Tim Bray’s “Doing It Wrong” provides some common sense, useful perspective on failures in traditional information technology in organizations, and a couple of killer quotes. Bray was among the first to tackle SGML. He labored at Sun Microsystems, cranked out an interesting content processing and visualization system, and contributed to various Web standard efforts. His “doing it wrong” essay makes one point: traditional IT methods produce some spectacular and all-too-common flops. He writes:

Obviously, the technology matters. This isn’t the place for details, but apparently the winning mix includes dynamic languages and Web frameworks and TDD and REST and Open Source and NoSQL at varying levels of relative importance. More important is the culture: iterative development, continuous refactoring, ubiquitous unit testing, starting small, gathering user experience before it seems reasonable. All of which, to be fair, I suppose had its roots in last decade’s Extreme and Agile movements.

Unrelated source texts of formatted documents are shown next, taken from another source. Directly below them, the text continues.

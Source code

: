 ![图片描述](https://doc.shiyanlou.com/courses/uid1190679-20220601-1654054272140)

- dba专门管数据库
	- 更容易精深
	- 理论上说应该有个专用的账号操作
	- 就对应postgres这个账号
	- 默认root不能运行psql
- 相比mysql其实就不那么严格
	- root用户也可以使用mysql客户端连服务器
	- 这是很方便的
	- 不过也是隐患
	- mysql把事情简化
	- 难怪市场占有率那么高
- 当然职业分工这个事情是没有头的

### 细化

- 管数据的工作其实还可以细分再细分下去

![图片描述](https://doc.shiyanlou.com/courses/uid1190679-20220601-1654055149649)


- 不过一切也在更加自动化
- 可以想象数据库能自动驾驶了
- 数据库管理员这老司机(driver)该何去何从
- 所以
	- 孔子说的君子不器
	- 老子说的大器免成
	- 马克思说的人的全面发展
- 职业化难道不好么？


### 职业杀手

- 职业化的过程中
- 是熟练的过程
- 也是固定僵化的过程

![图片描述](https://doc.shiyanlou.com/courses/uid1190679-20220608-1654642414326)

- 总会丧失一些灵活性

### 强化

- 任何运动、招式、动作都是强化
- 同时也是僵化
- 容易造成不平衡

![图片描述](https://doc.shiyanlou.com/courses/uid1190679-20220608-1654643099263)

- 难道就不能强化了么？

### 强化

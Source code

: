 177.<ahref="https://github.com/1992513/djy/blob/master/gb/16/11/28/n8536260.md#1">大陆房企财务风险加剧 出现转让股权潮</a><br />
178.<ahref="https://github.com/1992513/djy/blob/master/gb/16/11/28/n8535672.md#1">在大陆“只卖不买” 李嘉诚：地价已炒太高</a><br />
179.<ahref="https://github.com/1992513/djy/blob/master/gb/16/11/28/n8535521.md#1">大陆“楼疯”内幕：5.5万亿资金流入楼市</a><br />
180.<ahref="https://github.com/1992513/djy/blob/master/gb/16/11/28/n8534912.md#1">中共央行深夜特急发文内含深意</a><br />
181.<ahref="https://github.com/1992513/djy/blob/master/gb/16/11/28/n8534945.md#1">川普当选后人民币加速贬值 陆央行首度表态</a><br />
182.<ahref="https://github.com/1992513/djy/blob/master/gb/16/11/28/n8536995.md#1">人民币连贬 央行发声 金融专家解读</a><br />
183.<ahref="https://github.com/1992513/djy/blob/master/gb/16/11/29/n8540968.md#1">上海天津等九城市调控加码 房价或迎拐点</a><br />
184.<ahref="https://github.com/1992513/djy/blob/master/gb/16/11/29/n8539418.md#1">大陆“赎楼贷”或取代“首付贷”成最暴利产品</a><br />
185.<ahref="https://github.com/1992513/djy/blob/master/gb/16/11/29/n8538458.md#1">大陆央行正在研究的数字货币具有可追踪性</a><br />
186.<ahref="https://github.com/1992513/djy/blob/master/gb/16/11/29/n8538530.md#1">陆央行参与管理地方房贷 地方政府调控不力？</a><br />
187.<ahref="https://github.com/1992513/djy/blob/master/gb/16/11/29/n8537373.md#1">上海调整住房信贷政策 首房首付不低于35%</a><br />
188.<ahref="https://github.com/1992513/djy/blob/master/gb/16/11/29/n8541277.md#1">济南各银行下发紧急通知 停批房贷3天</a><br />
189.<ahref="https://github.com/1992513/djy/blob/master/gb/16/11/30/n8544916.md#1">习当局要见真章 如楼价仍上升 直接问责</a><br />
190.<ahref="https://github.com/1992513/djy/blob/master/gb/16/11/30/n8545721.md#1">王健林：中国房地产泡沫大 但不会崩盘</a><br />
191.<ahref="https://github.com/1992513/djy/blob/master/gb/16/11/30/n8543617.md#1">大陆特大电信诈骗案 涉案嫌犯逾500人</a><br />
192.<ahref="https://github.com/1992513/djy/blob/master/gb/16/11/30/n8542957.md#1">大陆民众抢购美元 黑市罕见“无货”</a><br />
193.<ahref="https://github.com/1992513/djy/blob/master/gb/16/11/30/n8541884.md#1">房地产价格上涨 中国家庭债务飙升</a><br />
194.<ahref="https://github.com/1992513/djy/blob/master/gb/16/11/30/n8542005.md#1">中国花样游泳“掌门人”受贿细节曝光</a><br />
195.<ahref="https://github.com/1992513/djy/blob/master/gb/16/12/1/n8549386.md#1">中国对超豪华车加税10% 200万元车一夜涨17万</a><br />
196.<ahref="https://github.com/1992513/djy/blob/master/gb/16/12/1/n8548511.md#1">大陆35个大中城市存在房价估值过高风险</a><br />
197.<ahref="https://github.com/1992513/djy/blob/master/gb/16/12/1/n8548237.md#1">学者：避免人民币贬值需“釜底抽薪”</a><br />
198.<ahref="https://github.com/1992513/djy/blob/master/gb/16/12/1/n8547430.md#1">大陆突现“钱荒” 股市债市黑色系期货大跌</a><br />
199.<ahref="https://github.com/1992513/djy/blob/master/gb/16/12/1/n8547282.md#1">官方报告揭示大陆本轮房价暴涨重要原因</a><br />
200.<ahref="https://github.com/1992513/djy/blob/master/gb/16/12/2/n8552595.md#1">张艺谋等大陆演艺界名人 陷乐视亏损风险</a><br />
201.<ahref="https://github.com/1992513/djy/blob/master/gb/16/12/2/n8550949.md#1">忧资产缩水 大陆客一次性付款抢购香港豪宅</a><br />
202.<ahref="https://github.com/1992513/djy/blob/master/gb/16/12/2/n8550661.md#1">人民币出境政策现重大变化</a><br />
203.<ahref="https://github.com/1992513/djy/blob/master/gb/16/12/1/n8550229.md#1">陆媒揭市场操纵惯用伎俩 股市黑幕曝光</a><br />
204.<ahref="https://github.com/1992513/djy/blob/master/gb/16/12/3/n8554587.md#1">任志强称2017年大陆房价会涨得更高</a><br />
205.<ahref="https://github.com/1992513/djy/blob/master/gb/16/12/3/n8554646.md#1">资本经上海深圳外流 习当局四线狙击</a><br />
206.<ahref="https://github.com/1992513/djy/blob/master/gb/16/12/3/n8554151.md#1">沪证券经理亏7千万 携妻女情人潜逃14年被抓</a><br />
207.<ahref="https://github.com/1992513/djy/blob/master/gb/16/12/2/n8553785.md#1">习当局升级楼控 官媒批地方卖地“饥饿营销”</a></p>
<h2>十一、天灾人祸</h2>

I don’t hear a lot of talk these days from anyone claiming to “do Extreme” or “be Agile”. But then, in Web-land for damn sure I never hear any talk about large fixed-in-advance specifications, or doing the UML first, or development cycles longer than a single-digit number of weeks.

There’s no one size fits all, just use the newer methods whether you snap together components in the cloud or build an on premises system. In short, emulate the Facebook / Google approach and when possible. Minimize the approaches recommended by the IBM type experts. The cloud and iterative approaches make sense.

One of his most interesting comments in my opinion is:

So if your enterprise wants the sort of outcomes we’re seeing on the Web (and a lot more should), you’re going to have to adopt some of the cultures and technologies that got them built.

Spot on. The problem is that the changes technologists like Tim Bray identify do not compute in certain organizations where business methods deny that a fundamental change is taking place. When Eric Schmidt suggests that publishing companies use technology, the publishing companies here this as “use new printing methods”. What Messrs. Bray and Schmidt are saying is closer to “shift technical domains.” That is going to be almost impossible for many organizations because the time required to figure out how to merge technical domains is in a race with available cash.

Lots of business dislocation awaits organizations unable to understand what folks like Messrs. Bray, Schmidt, and W. Brian Arthur are trying to communicate. That sucking sound I hear so often is companies going out of business.

Stephen E. Arnold, January 7, 2010

Oyez, oyez, this is a freebie. Ah, so many of my blogs posts are. I must report this miserable situation to the Labor Department (DOL).